To illustrate this, let’s say you’re presented with two investments. One option (Investment A) costs $500 and makes $1000 while another strategy (Investment B) requires $300 and returns $700. The first option might make more money but it also comes with higher costs ($500 vs $300). Trying to figure out which option to pursue? A quick ROI calculation can help sort through these opportunities in no-time.

As you can see when you factor in the costs and benefits for both investments the first option *seems* like a winner. After subtracting the costs, investment A leaves you $500 richer while investment B only leaves you $400 better off. However, we get a different picture when we look at their ROI values. Investment A has an ROI of 100% but investment B boasts a higher ROI of 133% and thus should be considered the better option.

## How Can an Investment That Makes More Money Have a Lower ROI?

If investment A leaves us with more money at the end of the day, why does investment B have a higher ROI? To answer that question, allow me to expand on our example. Let’s suppose the costs and benefits of the investments stay the same but instead of choosing one investment you have $1500 to invest and you can choose either investment as many times as you’d like.

A couple quick calculations will show you that to spend all $1500 between the two investments you could either choose investment A three times or Investment B five times. Let’s see what happens in each of these cases.

Investment A has an initial cost of $500 so three rounds would have a total cost of $1500. With a return of $1000 each time you’d be left with $3000 at the end of the day which is $1500 more than you started with… not bad! On the other hand investment B has a lower starting cost of $300 which means you can afford 5 rounds at at total cost of $1500. Each of those 5 rounds makes $700 which would leave you with $3500 at the end of the day which is $2000 more than you started with.

The secret here is that even though it deals in smaller amounts, Investment B is actually the more *efficient* investment which means it does more with less. That’s what our ROI calculation was telling us before. You see, investment A essentially takes $1and turns it into $2 (100% return on investment), investment B however takes $1 and turns it into $2.33 (133% return on investment.) So when you have the same amount to put into both investments (like our second example with the $1500) you’d be better off choosing investment B.
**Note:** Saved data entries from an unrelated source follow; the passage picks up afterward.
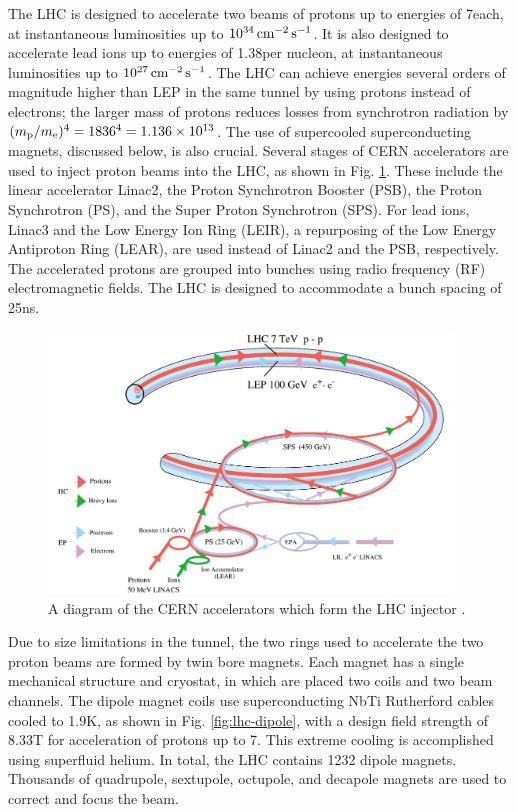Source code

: The LHC is designed to accelerate two beams of protons up to energies of 7\TeV each, at instantaneous luminosities up to $10^{34}\,\text{cm}^\text{$-$2}\,\text{s}^\text{$-$1}$. It is also designed to accelerate lead ions up to energies of 1.38\TeV per nucleon, at instantaneous luminosities up to $10^{27}\,\text{cm}^\text{$-$2}\,\text{s}^\text{$-$1}$. The LHC can achieve energies several orders of magnitude higher than LEP in the same tunnel by using protons instead of electrons; the larger mass of protons reduces losses from synchrotron radiation by $(m_{\mathrm{p}}/m_{\mathrm{e}})^{4} = 1836^{4} = 1.136\times10^{13}$. The use of supercooled superconducting magnets, discussed below, is also crucial. Several stages of CERN accelerators are used to inject proton beams into the LHC, as shown in Fig. \ref{fig:lhc-injectors}. These include the linear accelerator Linac2, the Proton Synchrotron Booster (PSB), the Proton Synchrotron (PS), and the Super Proton Synchrotron (SPS). For lead ions, Linac3 and the Low Energy Ion Ring (LEIR), a repurposing of the Low Energy Antiproton Ring (LEAR), are used instead of Linac2 and the PSB, respectively. The accelerated protons are grouped into bunches using radio frequency (RF) electromagnetic fields. The LHC is designed to accommodate a bunch spacing of 25\unit{ns}.

\begin{figure}[hbt]
\begin{center}
\includegraphics[width=0.95\textwidth]{figures/lhc-pho-1993-008.png}
\caption{A diagram of the CERN accelerators which form the LHC injector \cite{Jean-Luc:841568}.}
\label{fig:lhc-injectors}
\end{center}
\end{figure}

Due to size limitations in the tunnel, the two rings used to accelerate the two proton beams are formed by twin bore magnets. Each magnet has a single mechanical structure and cryostat, in which are placed two coils and two beam channels. The dipole magnet coils use superconducting NbTi Rutherford cables cooled to 1.9\unit{K}, as shown in Fig. \ref{fig:lhc-dipole}, with a design field strength of 8.33\unit{T} for acceleration of protons up to 7\TeV. This extreme cooling is accomplished using superfluid helium. In total, the LHC contains 1232 dipole magnets. Thousands of quadrupole, sextupole, octupole, and decapole magnets are used to correct and focus the beam.

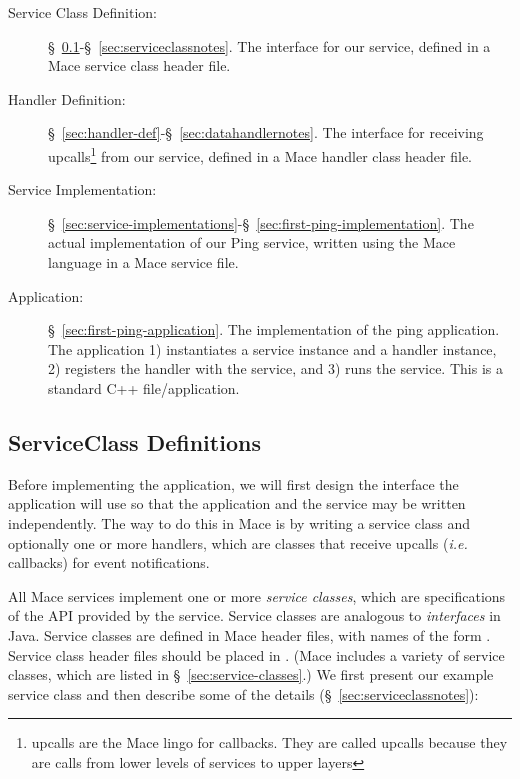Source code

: \begin{description}

\item[Service Class Definition: ]
  \S~\ref{sec:serviceclass-def}-\S~\ref{sec:serviceclassnotes}.
  The interface for our service, defined in a Mace service class
  header file.

\item[Handler Definition: ]
  \S~\ref{sec:handler-def}-\S~\ref{sec:datahandlernotes}.  The interface for
  receiving upcalls\footnote{upcalls are the Mace lingo for callbacks.  They
  are called upcalls because they are calls from lower levels of services to
  upper layers} from our service, defined in a Mace handler class header file.

\item[Service Implementation: ]
  \S~\ref{sec:service-implementations}-\S~\ref{sec:first-ping-implementation}.
  The actual implementation of our Ping service, written using the
  Mace language in a Mace service file.

\item[Application: ]
  \S~\ref{sec:first-ping-application}.  The implementation of the ping
  application.  The application 1) instantiates a service instance and
  a handler instance, 2) registers the handler with the service, and
  3) runs the service.  This is a standard C++ file/application.

\end{description}


\subsection{ServiceClass Definitions}
\label{sec:serviceclass-def}

Before implementing the application, we will first design the interface the
application will use so that the application and the service may be written
independently.  The way to do this in Mace is by writing a service class and
optionally one or more handlers, which are classes that receive upcalls
(\emph{i.e.} callbacks) for event notifications.

All Mace services implement one or more \emph{service classes}, which
are specifications of the API provided by the service.  Service
classes are analogous to \emph{interfaces} in Java.  Service classes
are defined in Mace header files, with names of the form
.  Service class
header files should be placed in .  (Mace
includes a variety of service classes, which are listed in
\S~\ref{sec:service-classes}.)  We first present our example service
class and then describe some of the details
(\S~\ref{sec:serviceclassnotes}):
The truth is, ROI is just one piece of the puzzle that is an investment decision. There may be times where choosing an investment with a lower ROI is actually the right decision because of intangible factors (decision variables that are hard to quantify or to attach a price tag to). For instance a campaign with a higher ROI might have negative effects on the environment or on employee morale. That being said, return on investment is far and away the most useful tool for getting a baseline comparison on the options in front of you.

## Learning to Calculate ROI is an Investment Worth Making

Life is a series of mental ROI calculations, questions ranging from going on a run or buying the newest smartphone or even deciding between cooking dinner or dining out all boil down to costs and benefits. These costs and benefits can be monetary, effort, time or even emotions and they help us decide which opportunities are worth pursuing and which ones we should let go.

When it comes to deciding the trajectory of a business these decisions can have a lot more weight. Luckily we have tools and tricks like ROI to help us guide our strategy. While the calculation is simple, the insights gained from a return on investment calculation are invaluable and balance both costs and benefits to accurately assess the true efficiency of a given opportunity. So before you go jumping into a financial investment, invest in yourself first and learn to calculate your ROI, it’s an opportunity with great returns.